Descrição de chapéu Venezuela

'Não tem mais volta, as pontes foram queimadas', diz Mourão sobre Venezuela

Para vice-presidente, movimento para deposição da ditadura de Maduro é irreversível

Bruno Boghossian
Brasília

O vice-presidente brasileiro, Hamilton Mourão, disse acreditar que a tentativa de deposição de Nicolás Maduro na Venezuela é um movimento irreversível.

"Não tem mais volta. As pontes foram queimadas", afirmou o general da reserva à Folha.

Mourão, que acompanhou as negociações diplomáticas em torno da crise venezuelana, considera que a articulação dos líderes oposicionistas deve levar à derrubada da ditadura liderada por Maduro ou a um conflito interno no país.
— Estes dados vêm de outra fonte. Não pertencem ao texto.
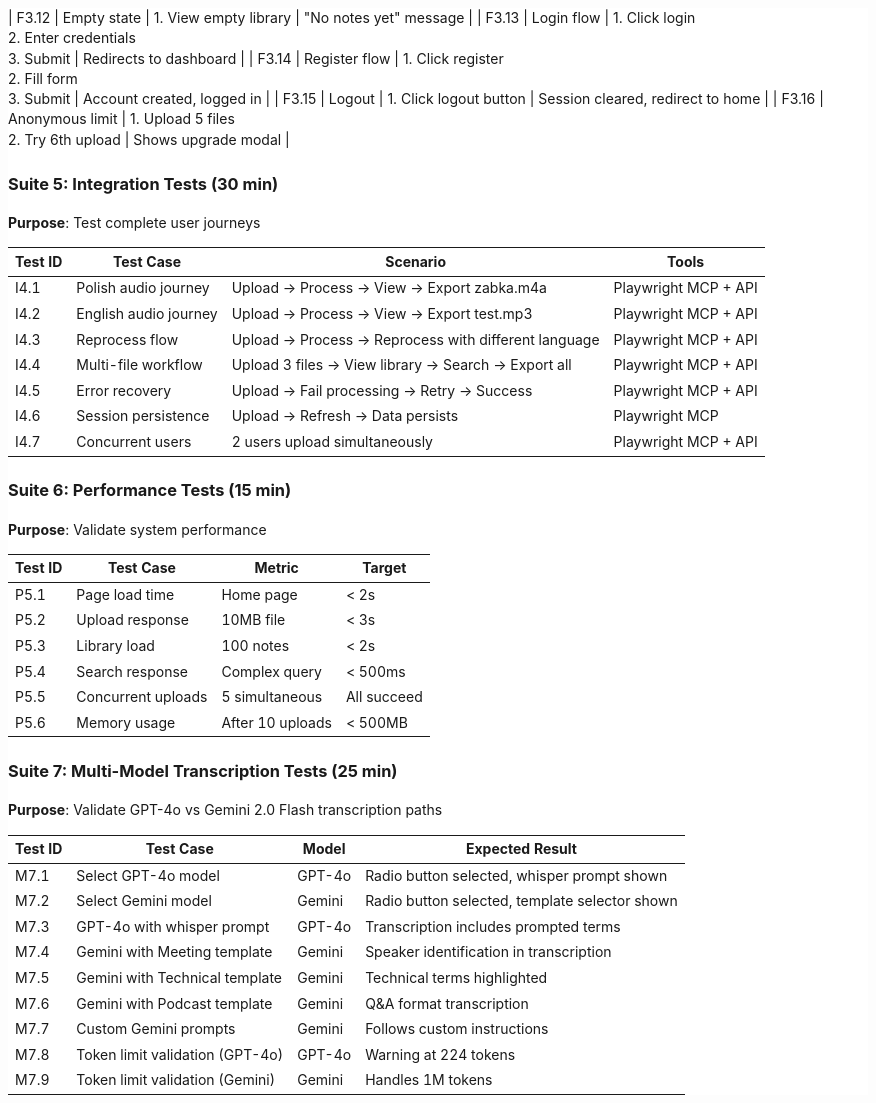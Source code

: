 | F3.12 | Empty state | 1. View empty library | "No notes yet" message |
| F3.13 | Login flow | 1. Click login<br>2. Enter credentials<br>3. Submit | Redirects to dashboard |
| F3.14 | Register flow | 1. Click register<br>2. Fill form<br>3. Submit | Account created, logged in |
| F3.15 | Logout | 1. Click logout button | Session cleared, redirect to home |
| F3.16 | Anonymous limit | 1. Upload 5 files<br>2. Try 6th upload | Shows upgrade modal |

### Suite 5: Integration Tests (30 min)
**Purpose**: Test complete user journeys

| Test ID | Test Case | Scenario | Tools |
|---------|-----------|----------|-------|
| I4.1 | Polish audio journey | Upload → Process → View → Export zabka.m4a | Playwright MCP + API |
| I4.2 | English audio journey | Upload → Process → View → Export test.mp3 | Playwright MCP + API |
| I4.3 | Reprocess flow | Upload → Process → Reprocess with different language | Playwright MCP + API |
| I4.4 | Multi-file workflow | Upload 3 files → View library → Search → Export all | Playwright MCP + API |
| I4.5 | Error recovery | Upload → Fail processing → Retry → Success | Playwright MCP + API |
| I4.6 | Session persistence | Upload → Refresh → Data persists | Playwright MCP |
| I4.7 | Concurrent users | 2 users upload simultaneously | Playwright MCP + API |

### Suite 6: Performance Tests (15 min)
**Purpose**: Validate system performance

| Test ID | Test Case | Metric | Target |
|---------|-----------|--------|--------|
| P5.1 | Page load time | Home page | < 2s |
| P5.2 | Upload response | 10MB file | < 3s |
| P5.3 | Library load | 100 notes | < 2s |
| P5.4 | Search response | Complex query | < 500ms |
| P5.5 | Concurrent uploads | 5 simultaneous | All succeed |
| P5.6 | Memory usage | After 10 uploads | < 500MB |

### Suite 7: Multi-Model Transcription Tests (25 min)
**Purpose**: Validate GPT-4o vs Gemini 2.0 Flash transcription paths

| Test ID | Test Case | Model | Expected Result |
|---------|-----------|-------|-----------------|
| M7.1 | Select GPT-4o model | GPT-4o | Radio button selected, whisper prompt shown |
| M7.2 | Select Gemini model | Gemini | Radio button selected, template selector shown |
| M7.3 | GPT-4o with whisper prompt | GPT-4o | Transcription includes prompted terms |
| M7.4 | Gemini with Meeting template | Gemini | Speaker identification in transcription |
| M7.5 | Gemini with Technical template | Gemini | Technical terms highlighted |
| M7.6 | Gemini with Podcast template | Gemini | Q&A format transcription |
| M7.7 | Custom Gemini prompts | Gemini | Follows custom instructions |
| M7.8 | Token limit validation (GPT-4o) | GPT-4o | Warning at 224 tokens |
| M7.9 | Token limit validation (Gemini) | Gemini | Handles 1M tokens |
"A presença de [Juan] Guaidó e Leopoldo López liderando o movimento na rua demonstra que foram para o tudo ou nada. Ninguém faz isso se não tem uma carta na manga", disse. ​

O vice brasileiro participará de uma reunião de emergência convocada pelo presidente Jair Bolsonaro para o início da tarde desta terça-feira (30) para discutir a situação da Venezuela. Também irão ao encontro os ministros Augusto Heleno (Gabinete de Segurança Institucional), Ernesto Araújo (Relações Exteriores) e Fernando Azevedo (Defesa).
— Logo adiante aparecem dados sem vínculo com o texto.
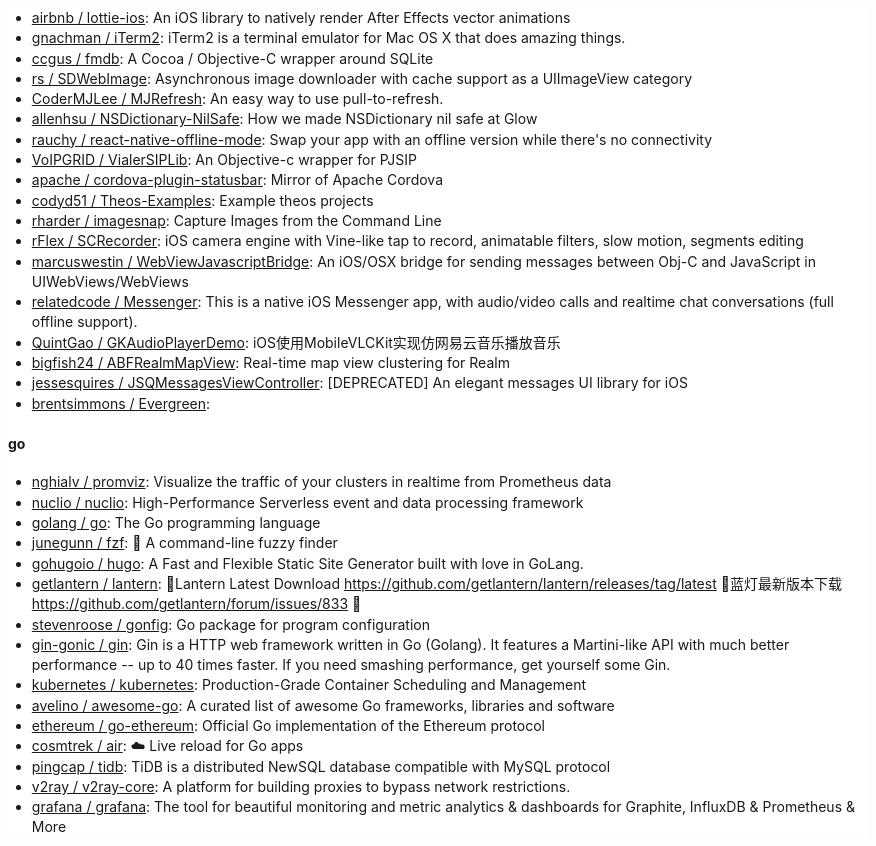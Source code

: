 * [airbnb / lottie-ios](https://github.com/airbnb/lottie-ios): An iOS library to natively render After Effects vector animations
* [gnachman / iTerm2](https://github.com/gnachman/iTerm2): iTerm2 is a terminal emulator for Mac OS X that does amazing things.
* [ccgus / fmdb](https://github.com/ccgus/fmdb): A Cocoa / Objective-C wrapper around SQLite
* [rs / SDWebImage](https://github.com/rs/SDWebImage): Asynchronous image downloader with cache support as a UIImageView category
* [CoderMJLee / MJRefresh](https://github.com/CoderMJLee/MJRefresh): An easy way to use pull-to-refresh.
* [allenhsu / NSDictionary-NilSafe](https://github.com/allenhsu/NSDictionary-NilSafe): How we made NSDictionary nil safe at Glow
* [rauchy / react-native-offline-mode](https://github.com/rauchy/react-native-offline-mode): Swap your app with an offline version while there's no connectivity
* [VoIPGRID / VialerSIPLib](https://github.com/VoIPGRID/VialerSIPLib): An Objective-c wrapper for PJSIP
* [apache / cordova-plugin-statusbar](https://github.com/apache/cordova-plugin-statusbar): Mirror of Apache Cordova
* [codyd51 / Theos-Examples](https://github.com/codyd51/Theos-Examples): Example theos projects
* [rharder / imagesnap](https://github.com/rharder/imagesnap): Capture Images from the Command Line
* [rFlex / SCRecorder](https://github.com/rFlex/SCRecorder): iOS camera engine with Vine-like tap to record, animatable filters, slow motion, segments editing
* [marcuswestin / WebViewJavascriptBridge](https://github.com/marcuswestin/WebViewJavascriptBridge): An iOS/OSX bridge for sending messages between Obj-C and JavaScript in UIWebViews/WebViews
* [relatedcode / Messenger](https://github.com/relatedcode/Messenger): This is a native iOS Messenger app, with audio/video calls and realtime chat conversations (full offline support).
* [QuintGao / GKAudioPlayerDemo](https://github.com/QuintGao/GKAudioPlayerDemo): iOS使用MobileVLCKit实现仿网易云音乐播放音乐
* [bigfish24 / ABFRealmMapView](https://github.com/bigfish24/ABFRealmMapView): Real-time map view clustering for Realm
* [jessesquires / JSQMessagesViewController](https://github.com/jessesquires/JSQMessagesViewController): [DEPRECATED] An elegant messages UI library for iOS
* [brentsimmons / Evergreen](https://github.com/brentsimmons/Evergreen): 

#### go
* [nghialv / promviz](https://github.com/nghialv/promviz): Visualize the traffic of your clusters in realtime from Prometheus data
* [nuclio / nuclio](https://github.com/nuclio/nuclio): High-Performance Serverless event and data processing framework
* [golang / go](https://github.com/golang/go): The Go programming language
* [junegunn / fzf](https://github.com/junegunn/fzf): 🌸 A command-line fuzzy finder
* [gohugoio / hugo](https://github.com/gohugoio/hugo): A Fast and Flexible Static Site Generator built with love in GoLang.
* [getlantern / lantern](https://github.com/getlantern/lantern): 🔴Lantern Latest Download https://github.com/getlantern/lantern/releases/tag/latest 🔴蓝灯最新版本下载 https://github.com/getlantern/forum/issues/833 🔴
* [stevenroose / gonfig](https://github.com/stevenroose/gonfig): Go package for program configuration
* [gin-gonic / gin](https://github.com/gin-gonic/gin): Gin is a HTTP web framework written in Go (Golang). It features a Martini-like API with much better performance -- up to 40 times faster. If you need smashing performance, get yourself some Gin.
* [kubernetes / kubernetes](https://github.com/kubernetes/kubernetes): Production-Grade Container Scheduling and Management
* [avelino / awesome-go](https://github.com/avelino/awesome-go): A curated list of awesome Go frameworks, libraries and software
* [ethereum / go-ethereum](https://github.com/ethereum/go-ethereum): Official Go implementation of the Ethereum protocol
* [cosmtrek / air](https://github.com/cosmtrek/air): ☁️ Live reload for Go apps
* [pingcap / tidb](https://github.com/pingcap/tidb): TiDB is a distributed NewSQL database compatible with MySQL protocol
* [v2ray / v2ray-core](https://github.com/v2ray/v2ray-core): A platform for building proxies to bypass network restrictions.
* [grafana / grafana](https://github.com/grafana/grafana): The tool for beautiful monitoring and metric analytics & dashboards for Graphite, InfluxDB & Prometheus & More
Líderes da oposição do país vizinho, Juan Guaidó e Leopoldo López foram no início da manhã desta terça até a base aérea de La Carlota, em Caracas, para anunciar o apoio de militares dissidentes na luta contra o regime do ditador Nicolás Maduro.

“Hoje soldados que são valentes vieram até aqui porque nosso Primeiro de Maio começou hoje. Estamos chamando as Forças Armadas para acabar com a usurpação hoje.” Guaidó deu as declarações por meio de um vídeo publicado em suas redes sociais, no qual aparece cercado de militares que o apoiam, armados, e ao lado de López.

No fim de fevereiro, Guaidó foi recebido por Bolsonaro no Palácio do Planalto, pouco tempo depois de ter feito juramento como “presidente interino” da Venezuela.

O governo brasileiro apoia a oposição venezuelana contra o regime de Maduro, mas militares e o próprio presidente têm negado qualquer iniciativa de intervenção no território do país vizinho.